La democratización de nuestra universidad mexicana requiere un cambio progresivo de modelo de dirección distinto del que actualmente funciona. Se sigue ahora un “modelo burocrático” gerárquico-piramidal [sic], a partir del cual todas las directrices importantes parten de la cúspide y se proyectan a los maestros y a los alumnos. La retroalimentación por parte tanto de los maestros, del personal administrativo como de los alumnos es prácticamente nula respecto a la toma de decisiones políticas. Tampoco hay mayor incidencia en la dirección, a partir de las influencias del exterior, que no sean también en sentido piramidal.
(Hierro, 1994, p. 70)
A casi tres décadas de distancia, algunas propuestas de Hierro han perdido fuerza, como la apuesta por la madurez del profesorado (que, si bien en tiempos de Hierro aludía a un intento de mostrar la pertinencia académica del feminismo, hoy pudiera ser más un argumento usado para infantilizar movimientos sociales y empoderar cierto adultocentrismo academicista), o bien el utilitarismo (que, aunque en Hierro se trata de una veta crítica, hoy se podría ver como pauta para medir la rigurosidad de saberes en lugar de integrar diferencias culturales), incluso, sus reflexiones sobre el deber y la reverencia (que si bien Hierro las considera como actitudes morales de respeto sincero al devenir educativo, en el presente pueden tergiversarse para entenderse como obediencia exigida por entes universitarios que defienden su derecho a la indiferencia, como si eso fuera útil).

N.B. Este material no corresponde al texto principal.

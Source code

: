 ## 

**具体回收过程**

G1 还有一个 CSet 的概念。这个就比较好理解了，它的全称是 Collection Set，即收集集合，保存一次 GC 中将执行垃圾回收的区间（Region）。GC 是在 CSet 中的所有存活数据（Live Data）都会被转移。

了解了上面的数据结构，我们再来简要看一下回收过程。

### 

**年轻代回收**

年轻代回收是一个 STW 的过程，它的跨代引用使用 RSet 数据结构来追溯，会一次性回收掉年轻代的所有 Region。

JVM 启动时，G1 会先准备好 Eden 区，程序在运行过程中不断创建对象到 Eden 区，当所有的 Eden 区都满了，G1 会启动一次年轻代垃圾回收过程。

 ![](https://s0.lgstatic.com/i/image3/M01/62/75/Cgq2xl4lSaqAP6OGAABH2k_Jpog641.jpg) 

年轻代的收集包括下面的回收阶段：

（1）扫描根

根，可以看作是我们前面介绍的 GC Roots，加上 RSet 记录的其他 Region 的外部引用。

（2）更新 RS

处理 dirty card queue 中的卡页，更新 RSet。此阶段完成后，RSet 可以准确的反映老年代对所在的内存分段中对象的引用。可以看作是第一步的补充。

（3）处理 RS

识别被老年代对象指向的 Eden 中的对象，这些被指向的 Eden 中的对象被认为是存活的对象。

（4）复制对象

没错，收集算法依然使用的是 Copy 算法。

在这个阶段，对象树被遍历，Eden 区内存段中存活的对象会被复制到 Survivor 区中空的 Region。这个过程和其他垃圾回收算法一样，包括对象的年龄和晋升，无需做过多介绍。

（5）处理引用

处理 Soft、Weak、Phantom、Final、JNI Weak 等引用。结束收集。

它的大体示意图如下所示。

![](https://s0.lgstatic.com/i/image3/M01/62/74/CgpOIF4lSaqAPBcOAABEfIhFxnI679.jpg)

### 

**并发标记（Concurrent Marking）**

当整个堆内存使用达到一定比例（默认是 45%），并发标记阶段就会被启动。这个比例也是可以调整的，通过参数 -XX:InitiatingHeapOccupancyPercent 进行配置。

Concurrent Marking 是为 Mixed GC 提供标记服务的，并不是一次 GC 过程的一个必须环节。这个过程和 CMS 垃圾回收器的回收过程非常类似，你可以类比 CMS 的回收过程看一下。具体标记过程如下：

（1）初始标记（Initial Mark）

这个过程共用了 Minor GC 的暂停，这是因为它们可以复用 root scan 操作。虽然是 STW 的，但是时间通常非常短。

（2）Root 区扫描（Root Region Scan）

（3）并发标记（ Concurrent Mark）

También a algunos lectores contemporáneos podrá sonarles absurdo o banal su llamado a fomentar la felicidad y el placer de la vida universitaria, pero eso sí puede refutarse. La universidad no puede ser un espacio de violencias, ni puede abstraerse de su permanente democratización, ni mucho menos abstenerse de tener presencia política para presionar al Estado por transformaciones sociales efectivas: “Toca a los universitarios encontrar la vía que permita la relación dialéctica entre lo académico y el ideal humanístico de la universalidad de los bienes culturales para todos” (Hierro, 1994, p. 59). Así como una nueva cultura universitaria sólo puede ser construida por personas educadas, también la UNAM y toda universidad mexicana debe ser un espacio para gozar y dejar gozar dicha cultura, lejos de toda farsa, elitismo o maniqueísmo que busquen desestabilizarla, desaparecerla o vaciarla de sentido. Un futuro ha quedado atrás, otro futuro está siendo vivido y un futuro más nos espera, por ende, más nos vale ponernos a tono con nuestra época para ser capaces de defender sus benéficos y revolucionarios placeres.
Bibliografía
Guevara Niebla, G. (coord.) (1981). La crisis de la educación superior en México. México: Nueva Imagen.
Hierro, G. (2004). Me confieso mujer. México: DEMAC.
Hierro, G. (1994). Naturaleza y fines de la educación superior. 3.º ed., México: UNAM.
Valencia, S. (2010). Capitalismo gore. Madrid: Melusina.